First we write down the problem in the strong form.
$$ u''(x) = f(x) $$Next we introduce a type of functions which we call test functions $v(x)$. The test functions are like $u(x)$ defined on an interval between x equals 0 and 1 and they may take any arbitrary shape on this interval.

Now we multiply both sides of the differential equation by these test functions.
$$ u''(x)v(x) = f(x)v(x) $$This is a valid mathematical operation because we apply the same manipulations on both sides of the differential equation. If $u''$ is equal to $f$ then also $u'' \times v$ must be equal to $f \times v$.
Afterwards we integrate both sides of the differential equation over our region of interest that is from $x = 0$ to $x = 1$.
$$ \int_0^1 u''(x)v(x) = \int_0^1 f(x)v(x) $$Once again this is a valid mathematical operation because we are applying the same manipulations on both sides of the equation. Note now, that we can apply these manipulations on both sides of the differential equation for any arbitrarily chosen test function $v$. No matter how we choose $v$ our newly derived integral equation must hold true. Therefore we write that the integral equation must hold true for all test functions $v$.
Finally like the strong formulation the weak formulation must fulfill the boundary conditions. That's it. $$ \begin{aligned} & \int_0^1 u''(x)v(x) = \int_0^1 f(x)v(x) \\ & \text{for all } v(x) \\ & u(0) = 0, \ u'(1) = 0 \\ \end{aligned} $$We have derived the weak formulation from the strong formulation by multiplying both sides of the differential equation by the test functions and integrating both sides of the equation over the region of interest.
However are we really allowed to do this?
Whenever we manipulate an equation we must be very careful not to lose any information that the equation provides us. So the natural question that arises is whether we can recover all information that the strong form provides us from the weak form. In other words: we know that we can derive the weak form from the strong form but can we likewise derive the strong from the weak form?

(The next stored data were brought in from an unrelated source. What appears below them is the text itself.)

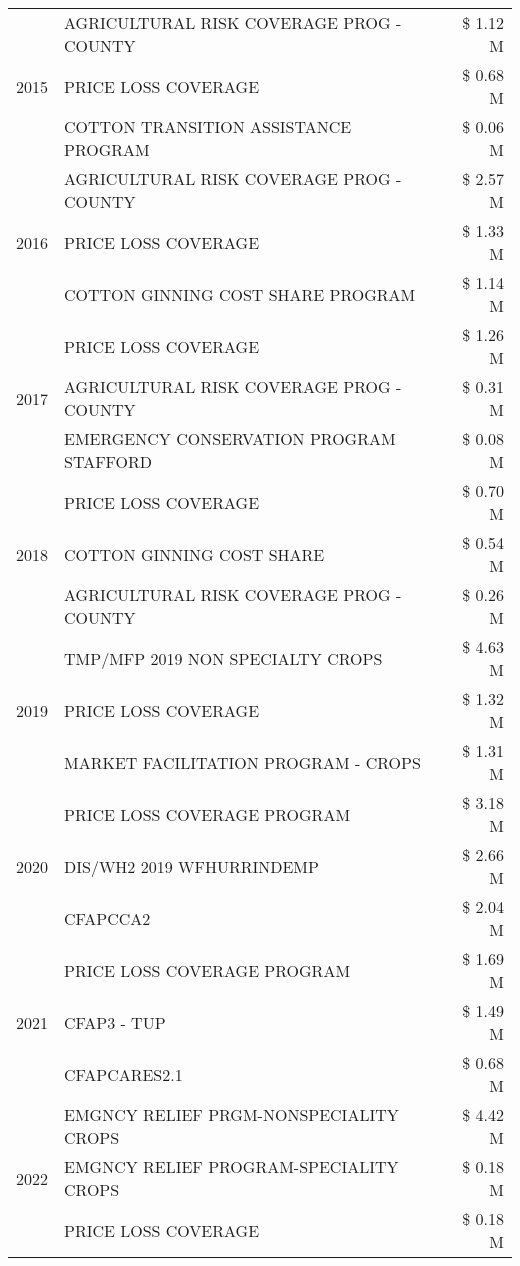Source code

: \begin{tabular}{llr}
\cline{1-3}
\multirow[t]{3}{*}{2015} & AGRICULTURAL RISK COVERAGE PROG - COUNTY & \$ 1.12 M \\
 & PRICE LOSS COVERAGE & \$ 0.68 M \\
 & COTTON TRANSITION ASSISTANCE PROGRAM & \$ 0.06 M \\
\cline{1-3}
\multirow[t]{3}{*}{2016} & AGRICULTURAL RISK COVERAGE PROG - COUNTY & \$ 2.57 M \\
 & PRICE LOSS COVERAGE & \$ 1.33 M \\
 & COTTON GINNING COST SHARE PROGRAM & \$ 1.14 M \\
\cline{1-3}
\multirow[t]{3}{*}{2017} & PRICE LOSS COVERAGE & \$ 1.26 M \\
 & AGRICULTURAL RISK COVERAGE PROG - COUNTY & \$ 0.31 M \\
 & EMERGENCY CONSERVATION PROGRAM STAFFORD & \$ 0.08 M \\
\cline{1-3}
\multirow[t]{3}{*}{2018} & PRICE LOSS COVERAGE & \$ 0.70 M \\
 & COTTON GINNING COST SHARE & \$ 0.54 M \\
 & AGRICULTURAL RISK COVERAGE PROG - COUNTY & \$ 0.26 M \\
\cline{1-3}
\multirow[t]{3}{*}{2019} & TMP/MFP 2019 NON SPECIALTY CROPS & \$ 4.63 M \\
 & PRICE LOSS COVERAGE & \$ 1.32 M \\
 & MARKET FACILITATION PROGRAM - CROPS & \$ 1.31 M \\
\cline{1-3}
\multirow[t]{3}{*}{2020} & PRICE LOSS COVERAGE PROGRAM & \$ 3.18 M \\
 & DIS/WH2 2019 WFHURRINDEMP & \$ 2.66 M \\
 & CFAPCCA2 & \$ 2.04 M \\
\cline{1-3}
\multirow[t]{3}{*}{2021} & PRICE LOSS COVERAGE PROGRAM & \$ 1.69 M \\
 & CFAP3 - TUP & \$ 1.49 M \\
 & CFAPCARES2.1 & \$ 0.68 M \\
\cline{1-3}
\multirow[t]{3}{*}{2022} & EMGNCY RELIEF PRGM-NONSPECIALITY CROPS & \$ 4.42 M \\
 & EMGNCY RELIEF PROGRAM-SPECIALITY CROPS & \$ 0.18 M \\
 & PRICE LOSS COVERAGE & \$ 0.18 M \\
\cline{1-3}
\bottomrule
\end{tabular}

In the following we will try to answer this question by visually exploring the weak formulation.
Let's take a look at the weak formulation and let's focus on the right hand side of the equation
$$ \int_0^1 u''(x)v(x) = \color{red} \int_0^1 f(x)v(x) $$first the function $f(x)$ is given we have assumed that it takes a constant value $\bar f$

the test function $v(x)$ is arbitrary the weak formulation must hold true for all test functions that we could think of so we can choose any shape for the test function here

but let's choose a test function with a constant value of 1 for now

next let's plot $f \times v$.

Multiplying two functions is a pointwise operation that means for every point $x$ we multiply the corresponding values $f(x)$ and $v(x)$ as $f$ is constantly taking the value $\bar f$ and $v$ is constantly 1. $f \times v$ is again a constant function that takes the value $\bar f$.
note that the right hand side side of the weak form is the integral of $f \times v$ from $0$ to $1$ which describes this area here.

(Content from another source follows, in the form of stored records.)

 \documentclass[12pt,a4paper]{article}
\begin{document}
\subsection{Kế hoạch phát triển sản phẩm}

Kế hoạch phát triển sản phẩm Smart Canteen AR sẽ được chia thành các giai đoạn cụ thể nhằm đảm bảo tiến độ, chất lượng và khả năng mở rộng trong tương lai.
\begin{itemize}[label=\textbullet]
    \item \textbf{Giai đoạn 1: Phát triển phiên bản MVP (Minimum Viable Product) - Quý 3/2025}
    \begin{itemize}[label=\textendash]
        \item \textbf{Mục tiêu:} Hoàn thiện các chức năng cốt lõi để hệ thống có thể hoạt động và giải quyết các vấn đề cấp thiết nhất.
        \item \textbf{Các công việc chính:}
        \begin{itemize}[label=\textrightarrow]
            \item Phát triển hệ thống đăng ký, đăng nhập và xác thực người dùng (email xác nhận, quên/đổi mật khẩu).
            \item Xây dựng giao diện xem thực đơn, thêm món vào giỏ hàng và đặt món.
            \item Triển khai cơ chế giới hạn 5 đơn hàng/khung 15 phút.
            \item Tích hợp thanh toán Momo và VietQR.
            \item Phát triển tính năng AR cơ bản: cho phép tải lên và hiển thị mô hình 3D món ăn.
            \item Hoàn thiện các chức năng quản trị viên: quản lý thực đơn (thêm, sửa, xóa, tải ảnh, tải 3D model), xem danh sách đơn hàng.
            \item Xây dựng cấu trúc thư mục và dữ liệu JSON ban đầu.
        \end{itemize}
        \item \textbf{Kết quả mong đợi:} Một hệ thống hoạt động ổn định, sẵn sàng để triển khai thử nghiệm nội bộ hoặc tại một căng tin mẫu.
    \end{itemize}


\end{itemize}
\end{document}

Now let's move on to the left hand side of our equation.
$$ {\color{red} \int_0^1 u''(x)v(x)} = \int_0^1 f(x)v(x) $$ The second derivative of $u$ is unknown because $u$ is our unknown. The test function is the same as on the right hand side of the equation, which we have arbitrarily chosen as constantly $1$ for now. Finally the second derivative of $u$ times the test function $v$ is also unknown, because the second derivative of $u$ is unknown so the second derivative of $u$ times the test function $v$ can be a function of arbitrary shape
however there's one constraint the weak formulation tells us that the integral of $u'\times v$ must be equal to the integral of $f \times v$ therefore this area must be equal to this area

this means that $u'' \times v$ can take arbitrary shapes as long as the area is preserved for example this shape is allowed or this shape or this shape

knowing that $\int u'' v = \int vf$ what does this tell us about $u''$?
In this particular example we have chosen a test function that is constantly one this means that $u'' = u''v$, but we can see that choosing the test function as constant does not provide us much information about how $u''$ looks like. $u''$ can take any shape as long as $\int u''v = \int fv$.

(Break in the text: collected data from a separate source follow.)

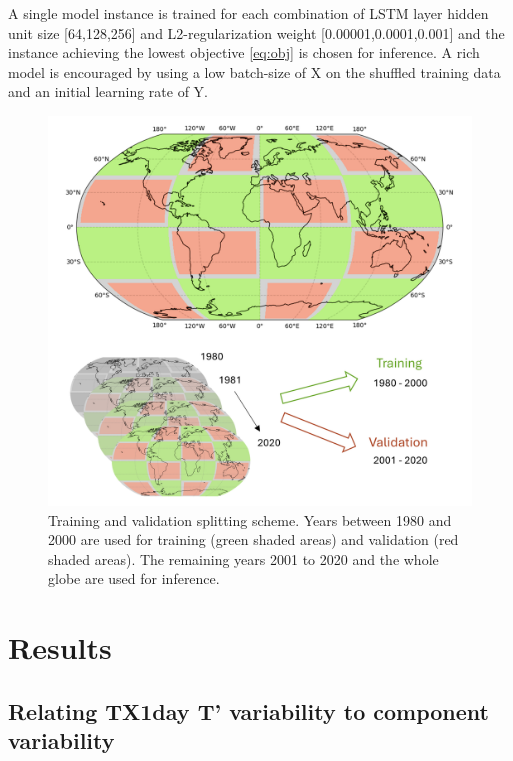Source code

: \documentclass[11pt,a4paper,twoside,openright]{report}
\theoremstyle{definition}
\begin{document}
A single model instance is trained for each combination of LSTM layer hidden unit size {[}64,128,256{]} and L2-regularization weight {[}0.00001,0.0001,0.001{]} and the instance achieving the lowest objective \eqref{eq:obj} is chosen for inference. A rich model is encouraged by using a low batch-size of X on the shuffled training data and an initial learning rate of Y.

\begin{figure}[h]

{\centering \includegraphics[width=0.9\linewidth]{images/test_train_fig} 

}

\caption{Training and validation splitting scheme. Years between 1980 and 2000 are used for training (green shaded areas) and validation (red shaded areas). The remaining years 2001 to 2020 and the whole globe are used for inference.}\label{fig:traintest}
\end{figure}

\chapter{Results}\label{results}

\section{Relating TX1day T' variability to component variability}\label{relating-tx1day-t-variability-to-component-variability}
\end{document}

We can conclude that by choosing a test function of constantly 1, we force the integral of $u''$ to be equal to $\int f$, however, we don't obtain any further information about how $u''$ should look like. That being said, the weak formulation must hold true for any test function $v$, so let's see if we can construct a test function that is more useful for getting information about how $u''$ looks like.
Let's start with a test function that is 1 over an interval $I$ and 0 elsewhere.

$fv$ is now a function that is equal to $\bar f$ over the interval $I$ and 0 elsewhere. We also know that $u''v$ must be 0 outside the interval $I$ because $v$ is 0 there. Inside the interval the shape of $u''v$ is unknown, we only know that its integral is equal to $\int fv$ (same area).$
Because $v$ is constantly 1 over the interval $I$, we know that $u''$ and $u''v$ are equal over the interval $I$.

But we do not know how $u''$ could look like outside the interval $I$

On the first glance it seems that we did not gain any new information about how $u''$ should look like after changing the shape of our test function. But let's take a closer look if we assume that $u''$ is a continuous function, which we will do here. We can observe that $u''$ must cross at some point in the interval $I$ the value $\bar f$, even if we change the shape of $u''$ crosses $\bar f$ at least once.

this is because otherwise the area under $u''v$ cannot be equal to the area under $fv$.
Now this is a useful information we have chosen the test function $v$ such that we know that $u''$ takes the value $\bar f$ somewhere in the interval $I$. We just don't know where exactly.

but let me remind you once more the weak formulation must hold true for any test function therefore we can decrease the interval $I$ over which our test function is chosen to be equal to 1. By doing so we narrowed down the interval in which we know that $u''$ is equal to $\bar f$... Can you see where this is going! We can decrease the interval even further, and in the limit, we will see that we are very certain about where u'' must take the value $\bar f$.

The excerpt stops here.